[Start of Attachment]
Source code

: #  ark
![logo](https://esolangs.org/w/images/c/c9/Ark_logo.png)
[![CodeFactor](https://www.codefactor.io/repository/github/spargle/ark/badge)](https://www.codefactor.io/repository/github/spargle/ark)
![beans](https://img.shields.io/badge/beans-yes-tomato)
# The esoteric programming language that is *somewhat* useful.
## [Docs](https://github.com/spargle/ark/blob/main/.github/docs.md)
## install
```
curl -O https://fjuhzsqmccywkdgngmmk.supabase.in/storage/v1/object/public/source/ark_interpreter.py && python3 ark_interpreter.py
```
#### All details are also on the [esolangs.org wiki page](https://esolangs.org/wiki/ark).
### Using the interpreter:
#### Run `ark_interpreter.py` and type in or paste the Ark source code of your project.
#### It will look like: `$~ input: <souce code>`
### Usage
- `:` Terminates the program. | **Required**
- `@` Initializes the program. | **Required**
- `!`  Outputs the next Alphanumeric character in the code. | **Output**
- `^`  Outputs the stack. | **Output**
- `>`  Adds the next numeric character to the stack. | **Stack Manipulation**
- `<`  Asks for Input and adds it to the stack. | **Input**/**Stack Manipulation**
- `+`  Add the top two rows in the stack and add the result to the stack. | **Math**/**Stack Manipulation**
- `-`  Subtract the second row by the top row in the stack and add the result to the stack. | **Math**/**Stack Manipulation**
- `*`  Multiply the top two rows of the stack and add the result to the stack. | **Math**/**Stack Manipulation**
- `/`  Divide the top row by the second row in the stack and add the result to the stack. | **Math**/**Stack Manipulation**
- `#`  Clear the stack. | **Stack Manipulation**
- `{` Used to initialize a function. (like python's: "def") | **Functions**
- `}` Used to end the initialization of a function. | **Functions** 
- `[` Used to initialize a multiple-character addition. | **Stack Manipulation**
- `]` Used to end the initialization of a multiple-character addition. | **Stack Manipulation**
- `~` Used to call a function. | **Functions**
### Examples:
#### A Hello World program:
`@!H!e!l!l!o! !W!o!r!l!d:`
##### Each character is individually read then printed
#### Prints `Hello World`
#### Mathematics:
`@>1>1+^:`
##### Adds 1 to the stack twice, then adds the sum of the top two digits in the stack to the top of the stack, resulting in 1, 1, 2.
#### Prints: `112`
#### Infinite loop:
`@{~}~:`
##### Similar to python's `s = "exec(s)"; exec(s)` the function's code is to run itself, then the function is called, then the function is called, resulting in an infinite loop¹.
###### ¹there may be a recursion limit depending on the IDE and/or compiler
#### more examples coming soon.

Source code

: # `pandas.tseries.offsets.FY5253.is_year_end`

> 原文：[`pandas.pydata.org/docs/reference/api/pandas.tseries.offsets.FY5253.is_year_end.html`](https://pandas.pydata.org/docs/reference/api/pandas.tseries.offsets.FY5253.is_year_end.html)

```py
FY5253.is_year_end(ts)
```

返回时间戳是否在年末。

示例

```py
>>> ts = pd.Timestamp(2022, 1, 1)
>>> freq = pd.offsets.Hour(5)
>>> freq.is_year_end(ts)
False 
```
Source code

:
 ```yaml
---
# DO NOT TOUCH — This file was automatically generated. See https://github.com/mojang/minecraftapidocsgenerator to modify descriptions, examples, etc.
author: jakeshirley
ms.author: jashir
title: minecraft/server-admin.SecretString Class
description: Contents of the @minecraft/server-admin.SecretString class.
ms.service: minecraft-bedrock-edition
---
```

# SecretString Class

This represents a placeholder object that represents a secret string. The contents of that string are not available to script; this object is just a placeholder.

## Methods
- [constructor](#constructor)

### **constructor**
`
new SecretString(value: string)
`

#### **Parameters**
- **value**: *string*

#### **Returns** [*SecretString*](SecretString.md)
[End of Attachment]
What is needed:
Starting with the line above that holds "Multiply the top" and stopping with the line that holds "# SecretString Class", reproduce each line exactly, omitting all other lines.

Solution below:
- `*`  Multiply the top two rows of the stack and add the result to the stack. | **Math**/**Stack Manipulation**
- `/`  Divide the top row by the second row in the stack and add the result to the stack. | **Math**/**Stack Manipulation**
- `#`  Clear the stack. | **Stack Manipulation**
- `{` Used to initialize a function. (like python's: "def") | **Functions**
- `}` Used to end the initialization of a function. | **Functions** 
- `[` Used to initialize a multiple-character addition. | **Stack Manipulation**
- `]` Used to end the initialization of a multiple-character addition. | **Stack Manipulation**
- `~` Used to call a function. | **Functions**
### Examples:
#### A Hello World program:
`@!H!e!l!l!o! !W!o!r!l!d:`
##### Each character is individually read then printed
#### Prints `Hello World`
#### Mathematics:
`@>1>1+^:`
##### Adds 1 to the stack twice, then adds the sum of the top two digits in the stack to the top of the stack, resulting in 1, 1, 2.
#### Prints: `112`
#### Infinite loop:
`@{~}~:`
##### Similar to python's `s = "exec(s)"; exec(s)` the function's code is to run itself, then the function is called, then the function is called, resulting in an infinite loop¹.
###### ¹there may be a recursion limit depending on the IDE and/or compiler
#### more examples coming soon.

Source code

: # `pandas.tseries.offsets.FY5253.is_year_end`

> 原文：[`pandas.pydata.org/docs/reference/api/pandas.tseries.offsets.FY5253.is_year_end.html`](https://pandas.pydata.org/docs/reference/api/pandas.tseries.offsets.FY5253.is_year_end.html)

```py
FY5253.is_year_end(ts)
```

返回时间戳是否在年末。

示例

```py
>>> ts = pd.Timestamp(2022, 1, 1)
>>> freq = pd.offsets.Hour(5)
>>> freq.is_year_end(ts)
False 
```
Source code

:
 ```yaml
---
# DO NOT TOUCH — This file was automatically generated. See https://github.com/mojang/minecraftapidocsgenerator to modify descriptions, examples, etc.
author: jakeshirley
ms.author: jashir
title: minecraft/server-admin.SecretString Class
description: Contents of the @minecraft/server-admin.SecretString class.
ms.service: minecraft-bedrock-edition
---
```

# SecretString Class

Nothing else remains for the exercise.